Finally ... Eric Garner Anti-Chokehold Act Will Soon Be Law
Kershaw St. Jawnson
(AllHipHop News) It has been six years since Eric Garner’s life was taken from him by former police officer, Daniel Pantaleo, when he used an illegal chokehold on him.
Yup, it has been that long. It has been easy for that time to slip away, but with the current civil unrest ignited by the recent police-involved killing of George Floyd (also by a chokehold albeit his knee instead of a forearm), has brought it crashing back to the city (if not the nation’s remembrance).
“I can’t breathe.”
Both men Floyd and Garner said those words as their last utterances.

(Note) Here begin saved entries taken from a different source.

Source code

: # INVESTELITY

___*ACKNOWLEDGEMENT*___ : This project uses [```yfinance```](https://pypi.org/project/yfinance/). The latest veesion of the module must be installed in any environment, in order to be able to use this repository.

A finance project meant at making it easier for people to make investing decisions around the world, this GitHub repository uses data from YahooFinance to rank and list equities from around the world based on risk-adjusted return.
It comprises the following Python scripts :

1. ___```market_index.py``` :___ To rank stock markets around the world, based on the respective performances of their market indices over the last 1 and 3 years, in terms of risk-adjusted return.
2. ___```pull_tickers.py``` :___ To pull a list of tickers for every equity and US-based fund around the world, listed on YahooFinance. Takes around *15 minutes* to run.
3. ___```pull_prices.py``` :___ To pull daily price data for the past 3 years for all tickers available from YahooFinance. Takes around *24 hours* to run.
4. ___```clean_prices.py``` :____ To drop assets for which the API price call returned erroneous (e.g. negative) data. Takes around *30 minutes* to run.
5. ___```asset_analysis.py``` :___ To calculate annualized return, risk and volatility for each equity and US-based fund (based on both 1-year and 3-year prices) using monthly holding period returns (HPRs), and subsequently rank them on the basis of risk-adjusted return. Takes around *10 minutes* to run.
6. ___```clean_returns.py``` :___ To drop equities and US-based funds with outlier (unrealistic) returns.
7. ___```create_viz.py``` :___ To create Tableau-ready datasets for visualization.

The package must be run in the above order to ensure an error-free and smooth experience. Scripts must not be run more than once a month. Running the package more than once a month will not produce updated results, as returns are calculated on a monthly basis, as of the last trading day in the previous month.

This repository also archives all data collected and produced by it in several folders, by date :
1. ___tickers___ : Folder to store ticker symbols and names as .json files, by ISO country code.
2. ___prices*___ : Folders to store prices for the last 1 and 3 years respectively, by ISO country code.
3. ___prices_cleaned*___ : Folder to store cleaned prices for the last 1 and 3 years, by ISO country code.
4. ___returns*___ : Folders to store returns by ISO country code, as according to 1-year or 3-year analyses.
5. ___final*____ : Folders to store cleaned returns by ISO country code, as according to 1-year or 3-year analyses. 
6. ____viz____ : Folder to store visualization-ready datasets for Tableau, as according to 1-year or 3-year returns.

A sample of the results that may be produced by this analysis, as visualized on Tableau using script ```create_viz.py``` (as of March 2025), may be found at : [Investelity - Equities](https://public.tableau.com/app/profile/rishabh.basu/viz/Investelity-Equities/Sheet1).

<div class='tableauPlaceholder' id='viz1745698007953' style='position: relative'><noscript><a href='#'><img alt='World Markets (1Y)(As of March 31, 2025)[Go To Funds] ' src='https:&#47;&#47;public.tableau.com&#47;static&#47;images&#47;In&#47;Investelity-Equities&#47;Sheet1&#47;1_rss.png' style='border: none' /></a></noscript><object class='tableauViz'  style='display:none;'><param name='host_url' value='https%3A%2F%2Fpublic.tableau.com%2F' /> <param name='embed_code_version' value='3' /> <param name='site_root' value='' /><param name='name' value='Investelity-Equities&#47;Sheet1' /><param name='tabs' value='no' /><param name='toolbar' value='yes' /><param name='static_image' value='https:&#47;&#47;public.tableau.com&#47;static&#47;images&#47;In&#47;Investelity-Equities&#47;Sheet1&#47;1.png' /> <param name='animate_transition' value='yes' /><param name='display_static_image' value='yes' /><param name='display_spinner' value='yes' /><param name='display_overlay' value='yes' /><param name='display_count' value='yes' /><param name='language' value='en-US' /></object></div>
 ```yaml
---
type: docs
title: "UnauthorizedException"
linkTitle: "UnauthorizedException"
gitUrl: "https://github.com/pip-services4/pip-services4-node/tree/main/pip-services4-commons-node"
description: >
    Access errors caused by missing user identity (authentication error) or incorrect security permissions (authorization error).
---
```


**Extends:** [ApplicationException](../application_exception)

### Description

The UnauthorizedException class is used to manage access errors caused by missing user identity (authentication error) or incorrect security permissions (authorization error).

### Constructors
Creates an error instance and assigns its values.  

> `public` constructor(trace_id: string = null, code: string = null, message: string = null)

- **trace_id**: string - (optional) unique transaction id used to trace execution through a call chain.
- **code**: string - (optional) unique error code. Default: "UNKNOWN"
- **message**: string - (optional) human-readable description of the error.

As a city, New York set a bad example to Minneapolis as to how to handle this. Now they can rectify it.
Monday, June 8, 2020, the New York State Assembly has now passed the Eric Garner Anti-Chokehold Act and its governor, Andrew Cuomo, has agreed to sign it into law.
"Ban chokeholds," Cuomo said. "We went through that with Eric Garner. How many times? But [now we will] pass a law that says that."
In fact, Cuomo has said that he will sign all of the 50-A bills that come to his desk.
Two of those bills on his desk waiting for his John Hancock will a) ban race-based and false 911 reports and b) one that will make police disciplinary records transparent to the public.
So it is moving … after years of it moving so slow to get it done … but why so long?
"New York should have passed this a long time ago," Rev. Al Sharpton last week at a press conference last week. "Maybe the police would not have thought they could have gotten away
The New York Assembly members voted overwhelmingly in favor of A06144, a bill criminalizing aggravated strangulation for police officers, by a vote of 140 to three.
Brooklyn’s Walter Mosely, Assembly Member representing the 57th Assembly District sponsored the bill. He promises, “We're going to make sure next time this happens in New York State, police officers will be going to jail.”
When speaking about the police, Mosley shares that "They are here to enforce the law, not to be above it."